I suspect there’s truth in Steve’s statement…but the questions are how and does it matter?
It’s early yet, but never too early to consider how things will change. Here are three things I can see changing with Twitter.
- Twitter gets younger
- Twitter is the new email
- Broadcasting on Twitter gets more respectable
Twitter Gets Younger
Teens love texting one another, using that familiar 140 character format. So naturally, they dominate Twitter, right? Nope. Until recently, Twitter was dominated by the over 35 crowd.
Twitter is a playground for the professional set, and for social media aficionados in particular. Teens and those in their early 20s are more likely to be found on Facebook and MySpace.

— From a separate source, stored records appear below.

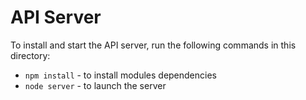 # API Server

To install and start the API server, run the following commands in this directory:

* `npm install` - to install modules dependencies
* `node server` - to launch the server
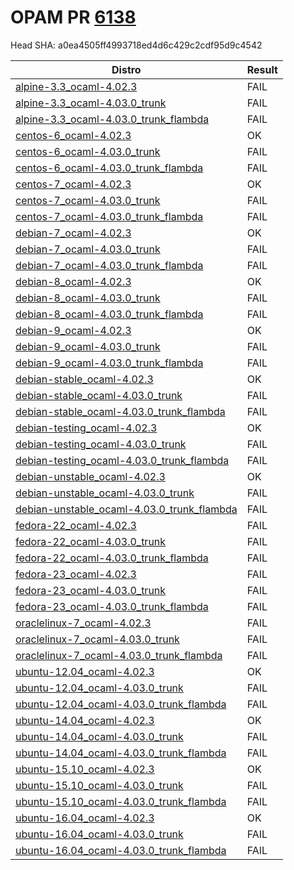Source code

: # OPAM PR [6138](https://github.com/ocaml/opam-repository/pull/6138)

Head SHA: a0ea4505ff4993718ed4d6c429c2cdf95d9c4542


| Distro | Result |
| ------ | ------ |
| [alpine-3.3_ocaml-4.02.3](build/log.alpine-3.3_ocaml-4.02.3) | FAIL |
| [alpine-3.3_ocaml-4.03.0_trunk](build/log.alpine-3.3_ocaml-4.03.0_trunk) | FAIL |
| [alpine-3.3_ocaml-4.03.0_trunk_flambda](build/log.alpine-3.3_ocaml-4.03.0_trunk_flambda) | FAIL |
| [centos-6_ocaml-4.02.3](build/log.centos-6_ocaml-4.02.3) | OK |
| [centos-6_ocaml-4.03.0_trunk](build/log.centos-6_ocaml-4.03.0_trunk) | FAIL |
| [centos-6_ocaml-4.03.0_trunk_flambda](build/log.centos-6_ocaml-4.03.0_trunk_flambda) | FAIL |
| [centos-7_ocaml-4.02.3](build/log.centos-7_ocaml-4.02.3) | OK |
| [centos-7_ocaml-4.03.0_trunk](build/log.centos-7_ocaml-4.03.0_trunk) | FAIL |
| [centos-7_ocaml-4.03.0_trunk_flambda](build/log.centos-7_ocaml-4.03.0_trunk_flambda) | FAIL |
| [debian-7_ocaml-4.02.3](build/log.debian-7_ocaml-4.02.3) | OK |
| [debian-7_ocaml-4.03.0_trunk](build/log.debian-7_ocaml-4.03.0_trunk) | FAIL |
| [debian-7_ocaml-4.03.0_trunk_flambda](build/log.debian-7_ocaml-4.03.0_trunk_flambda) | FAIL |
| [debian-8_ocaml-4.02.3](build/log.debian-8_ocaml-4.02.3) | OK |
| [debian-8_ocaml-4.03.0_trunk](build/log.debian-8_ocaml-4.03.0_trunk) | FAIL |
| [debian-8_ocaml-4.03.0_trunk_flambda](build/log.debian-8_ocaml-4.03.0_trunk_flambda) | FAIL |
| [debian-9_ocaml-4.02.3](build/log.debian-9_ocaml-4.02.3) | OK |
| [debian-9_ocaml-4.03.0_trunk](build/log.debian-9_ocaml-4.03.0_trunk) | FAIL |
| [debian-9_ocaml-4.03.0_trunk_flambda](build/log.debian-9_ocaml-4.03.0_trunk_flambda) | FAIL |
| [debian-stable_ocaml-4.02.3](build/log.debian-stable_ocaml-4.02.3) | OK |
| [debian-stable_ocaml-4.03.0_trunk](build/log.debian-stable_ocaml-4.03.0_trunk) | FAIL |
| [debian-stable_ocaml-4.03.0_trunk_flambda](build/log.debian-stable_ocaml-4.03.0_trunk_flambda) | FAIL |
| [debian-testing_ocaml-4.02.3](build/log.debian-testing_ocaml-4.02.3) | OK |
| [debian-testing_ocaml-4.03.0_trunk](build/log.debian-testing_ocaml-4.03.0_trunk) | FAIL |
| [debian-testing_ocaml-4.03.0_trunk_flambda](build/log.debian-testing_ocaml-4.03.0_trunk_flambda) | FAIL |
| [debian-unstable_ocaml-4.02.3](build/log.debian-unstable_ocaml-4.02.3) | OK |
| [debian-unstable_ocaml-4.03.0_trunk](build/log.debian-unstable_ocaml-4.03.0_trunk) | FAIL |
| [debian-unstable_ocaml-4.03.0_trunk_flambda](build/log.debian-unstable_ocaml-4.03.0_trunk_flambda) | FAIL |
| [fedora-22_ocaml-4.02.3](build/log.fedora-22_ocaml-4.02.3) | FAIL |
| [fedora-22_ocaml-4.03.0_trunk](build/log.fedora-22_ocaml-4.03.0_trunk) | FAIL |
| [fedora-22_ocaml-4.03.0_trunk_flambda](build/log.fedora-22_ocaml-4.03.0_trunk_flambda) | FAIL |
| [fedora-23_ocaml-4.02.3](build/log.fedora-23_ocaml-4.02.3) | FAIL |
| [fedora-23_ocaml-4.03.0_trunk](build/log.fedora-23_ocaml-4.03.0_trunk) | FAIL |
| [fedora-23_ocaml-4.03.0_trunk_flambda](build/log.fedora-23_ocaml-4.03.0_trunk_flambda) | FAIL |
| [oraclelinux-7_ocaml-4.02.3](build/log.oraclelinux-7_ocaml-4.02.3) | FAIL |
| [oraclelinux-7_ocaml-4.03.0_trunk](build/log.oraclelinux-7_ocaml-4.03.0_trunk) | FAIL |
| [oraclelinux-7_ocaml-4.03.0_trunk_flambda](build/log.oraclelinux-7_ocaml-4.03.0_trunk_flambda) | FAIL |
| [ubuntu-12.04_ocaml-4.02.3](build/log.ubuntu-12.04_ocaml-4.02.3) | OK |
| [ubuntu-12.04_ocaml-4.03.0_trunk](build/log.ubuntu-12.04_ocaml-4.03.0_trunk) | FAIL |
| [ubuntu-12.04_ocaml-4.03.0_trunk_flambda](build/log.ubuntu-12.04_ocaml-4.03.0_trunk_flambda) | FAIL |
| [ubuntu-14.04_ocaml-4.02.3](build/log.ubuntu-14.04_ocaml-4.02.3) | OK |
| [ubuntu-14.04_ocaml-4.03.0_trunk](build/log.ubuntu-14.04_ocaml-4.03.0_trunk) | FAIL |
| [ubuntu-14.04_ocaml-4.03.0_trunk_flambda](build/log.ubuntu-14.04_ocaml-4.03.0_trunk_flambda) | FAIL |
| [ubuntu-15.10_ocaml-4.02.3](build/log.ubuntu-15.10_ocaml-4.02.3) | OK |
| [ubuntu-15.10_ocaml-4.03.0_trunk](build/log.ubuntu-15.10_ocaml-4.03.0_trunk) | FAIL |
| [ubuntu-15.10_ocaml-4.03.0_trunk_flambda](build/log.ubuntu-15.10_ocaml-4.03.0_trunk_flambda) | FAIL |
| [ubuntu-16.04_ocaml-4.02.3](build/log.ubuntu-16.04_ocaml-4.02.3) | OK |
| [ubuntu-16.04_ocaml-4.03.0_trunk](build/log.ubuntu-16.04_ocaml-4.03.0_trunk) | FAIL |
| [ubuntu-16.04_ocaml-4.03.0_trunk_flambda](build/log.ubuntu-16.04_ocaml-4.03.0_trunk_flambda) | FAIL |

Psychology Today wrote about a study of celebrity influence on teens. The article noted:
A whopping 60 percent admitted that an idol had influenced their attitudes and personal values, including their work ethic and views on morality. And nearly half said that their idol inspired them to pursue activities including acting, sports, becoming a vegetarian or using marijuana.
You want to keep up with and maybe even talk with your favorite celebrity? Better get on Twitter. And hey, since you’re on the site, why not share your thoughts about school, the environment, sports, the best beer, good books, etc.? You know, like the celebrities?
As the Hitwise stats show, teens and college students are the last frontier for Twitter age demographics. Look for that segment to grow. Once that happens, a whole new wave of culturally hip companies will hit Twitter.
Twitter: The New Email
The media saturation bombing of Twitter stories is incredible. Oprah‘s joining Twitter has been heralded as a milestone in Twitter’s ongoing march to the mainstream. I was shocked to be followed by a cousin of mine on Twitter. She’s not even on Facebook.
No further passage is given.